Keselowski wasn't expected to be a Chase contender in 2011, and through 19 races he was 23rd in points. But as the series went to tracks for the second time, he began making dramatic jumps in the points. For example, he finished 23rd the first time around at Pocono and won the second. He went from 25th to third at Michigan, 18th to first at Bristol and 38th to 12th at Richmond. He barely made the Chase, 11th in points.

"We didn't have any notes we could use at the start of the season," Wolfe explained last year. "We started from scratch. When we went back to tracks for a second time, we were a lot better."

The information that Wolfe could apply wasn't restricted to the same tracks. He could use it for the same type of track, too. As a result, the No. 2 Dodge was stronger across the board in the second half of the season.

When the team got to the Chase, it challenged for six races and finished in the top-five four times. Keselowski ended up fifth in the Chase, building a solid foundation for the current season.

This season Keselowski racked up five wins, 13 top-fives and 23 top-10s, improving from three wins, 10 top-fives and 14 top-10s from 2011.

"I think he has matured over the last few years," Wolfe said. "I think I have in my role as well. I think a lot of that just comes with experience and time. You're got to understand and learn the sport, learn how it works and what you need to do to be successful. The guys that work really hard at that and pay attention, they usually find their way."

Wolfe has labored diligently, too. Raised in the upstate New York town of Milford, he moved to the NASCAR mecca of Charlotte, N.C., a year after graduating from high school, and got a job working on the late model cars of JD and Coy Gibbs.

"Originally, I just wanted to get into the sport of NASCAR," Wolfe said. "I didn't really think driving would ever be an option for me. Obviously, along the way, I've been able to do that some. I think that's helped me. But just growing up as a kid watching NASCAR on TV and local short track racing in upstate New York, when I had the opportunity to move down south, that's what I did and I just learned it from there."

Wolfe drove in 25 Busch North, now NASCAR's K & N East, and 16 Nationwide races before his opportunities ended. He became a crew chief in both series and was working at CJM Racing in Nationwide in 2009 when Penske spotted him.

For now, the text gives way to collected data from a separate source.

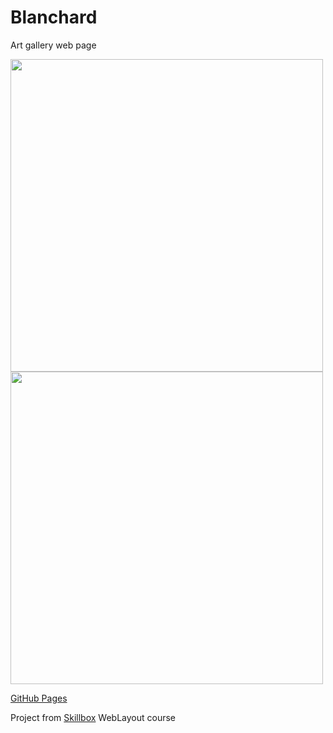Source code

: # Blanchard
Art gallery web page

<img src="https://user-images.githubusercontent.com/94777746/216900011-f59b4d18-d57d-4318-bf0c-6ecb12a0fc3e.png" width="500px" alt="" />

<img src="https://user-images.githubusercontent.com/94777746/216900185-10e4562c-e527-4a0d-8058-e79f26371a1d.png" width="500px" alt="" />

[GitHub Pages](https://seltaria.github.io/blanchard)

Project from [Skillbox](https://skillbox.ru) WebLayout course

"At the time, we had a few different drivers in the car at the end of the year," Wolfe said. "And Mike Bliss drove a good bit for us. We didn't win any races, but we were running in the top five and had fast cars. At the time, Mike was racing [Penske's Justin] Allgaier for a top five in the Nationwide points. For a very small team, underfunded, we were putting pretty fast race cars out there. I believe that's a little bit of what [Penske] saw."

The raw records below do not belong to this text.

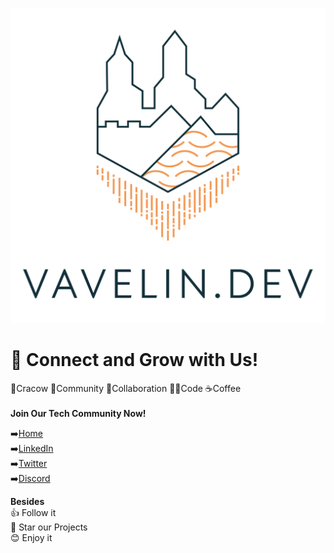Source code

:![Vavelin.dev Logo](profile/images/vavelin.png)

# 🌱 Connect and Grow with Us! 
🏰Cracow 👥Community 🤝Collaboration 👨‍💻Code ☕Coffee \
\
**Join Our Tech Community Now!**

➡️[Home](https://home.vavelin.dev/) \
➡️[LinkedIn](https://www.linkedin.com/company/vavelin-dev/) \
➡️[Twitter](https://twitter.com/VavelinDev) \
➡️[Discord](https://discord.gg/TBTxKvCuJr)

**Besides** \
👍 Follow it \
🌠 Star our Projects \
😊 Enjoy it
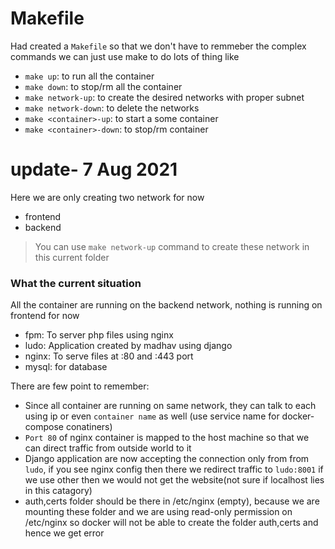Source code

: # Makefile
Had created a `Makefile` so that we don't have to remmeber the complex commands we can just use make to do lots of thing like
- `make up`: to run all the container
- `make down`: to stop/rm all the container
- `make network-up`: to create the desired networks with proper subnet
- `make network-down`: to delete the networks
- `make <container>-up`: to start a some container
- `make <container>-down`: to stop/rm container

# update- 7 Aug 2021
Here we are only creating two network for now
- frontend
- backend

> You can use `make network-up` command to create these network in this current folder

### What the current situation
All the container are running on the backend network, nothing is running on frontend for now
- fpm: To server php files using nginx
- ludo: Application created by madhav using django
- nginx: To serve files at :80 and :443 port
- mysql: for database

There are few point to remember:
- Since all container are running on same network, they can talk to each using ip or even `container name` as well (use service name for docker-compose conatiners)
- `Port 80` of nginx container is mapped to the host machine so that we can direct traffic from outside world to it
- Django application are now accepting the connection only from from `ludo`, if you see nginx config then there we redirect traffic to `ludo:8001` if we use other then we would not get the website(not sure if localhost lies in this catagory)
- auth,certs folder should be there in /etc/nginx (empty), because we are mounting these folder and we are using read-only permission on /etc/nginx so docker will not be able to create the folder auth,certs and hence we get error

Wolfe knows Keselowski and the No. 2 team have work to do this weekend at Homestead-Miami. It's one of the oldest clichés in racing, but he saw tangible evidence that anything can happen last week at Phoenix when Johnson had a tire go down and he hit the wall. You don't expect something like that to happen to Jimmie Johnson and Chad Knaus, who won five straight Cup championships from 2006 through 2010.

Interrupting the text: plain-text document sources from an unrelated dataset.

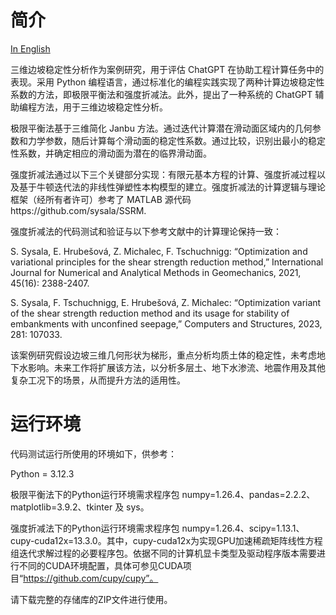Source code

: # 简介

[In English](README.md)

三维边坡稳定性分析作为案例研究，用于评估 ChatGPT 在协助工程计算任务中的表现。采用 Python 编程语言，通过标准化的编程实践实现了两种计算边坡稳定性系数的方法，即极限平衡法和强度折减法。此外，提出了一种系统的 ChatGPT 辅助编程方法，用于三维边坡稳定性分析。

极限平衡法基于三维简化 Janbu 方法。通过迭代计算潜在滑动面区域内的几何参数和力学参数，随后计算每个滑动面的稳定性系数。通过比较，识别出最小的稳定性系数，并确定相应的滑动面为潜在的临界滑动面。

强度折减法通过以下三个关键部分实现：有限元基本方程的计算、强度折减过程以及基于牛顿迭代法的非线性弹塑性本构模型的建立。强度折减法的计算逻辑与理论框架（经所有者许可）参考了 MATLAB 源代码https://github.com/sysala/SSRM.

强度折减法的代码测试和验证与以下参考文献中的计算理论保持一致：

S. Sysala, E. Hrubešová, Z. Michalec, F. Tschuchnigg: “Optimization and variational principles for the shear strength reduction method,” International Journal for Numerical and Analytical Methods in Geomechanics, 2021, 45(16): 2388-2407. 

S. Sysala, F. Tschuchnigg, E. Hrubešová, Z. Michalec: “Optimization variant of the shear strength reduction method and its usage for stability of embankments with unconfined seepage,” Computers and Structures, 2023, 281: 107033.

该案例研究假设边坡三维几何形状为梯形，重点分析均质土体的稳定性，未考虑地下水影响。未来工作将扩展该方法，以分析多层土、地下水渗流、地震作用及其他复杂工况下的场景，从而提升方法的适用性。

# 运行环境

代码测试运行所使用的环境如下，供参考：

Python = 3.12.3

极限平衡法下的Python运行环境需求程序包 numpy=1.26.4、pandas=2.2.2、matplotlib=3.9.2、tkinter 及 sys。

强度折减法下的Python运行环境需求程序包 numpy=1.26.4、scipy=1.13.1、cupy-cuda12x=13.3.0。其中，cupy-cuda12x为实现GPU加速稀疏矩阵线性方程组迭代求解过程的必要程序包。依据不同的计算机显卡类型及驱动程序版本需要进行不同的CUDA环境配置，具体可参见CUDA项目“https://github.com/cupy/cupy”。

请下载完整的存储库的ZIP文件进行使用。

The Sprint Cup's top title-winning driver and crew chief combinations have been Richard Petty and Dale Inman, with seven championships form 1964 to 1979; Dale Earnhardt and Kirk Shelmerdine, with four from 1986 to 1991; Jeff Gordon and Ray Evernham, with three from 1995 to 1998; and Johnson with Knaus.

Keselowski and Wolfe have shown the potential to join that list of drivers and crew chiefs who have dominated Cup for history-making periods. They have a long way to go, but getting the first championship Sunday will position them to make their run.

"It's been a long road and a lot of hard work," Wolfe said of his career. "I look forward to our future together. I feel like, as a team we're still not probably at our full potential yet. So, it's definitely encouraging to be in our second year and challenging for a championship. We're going to hopefully challenge for a lot more here in the near future."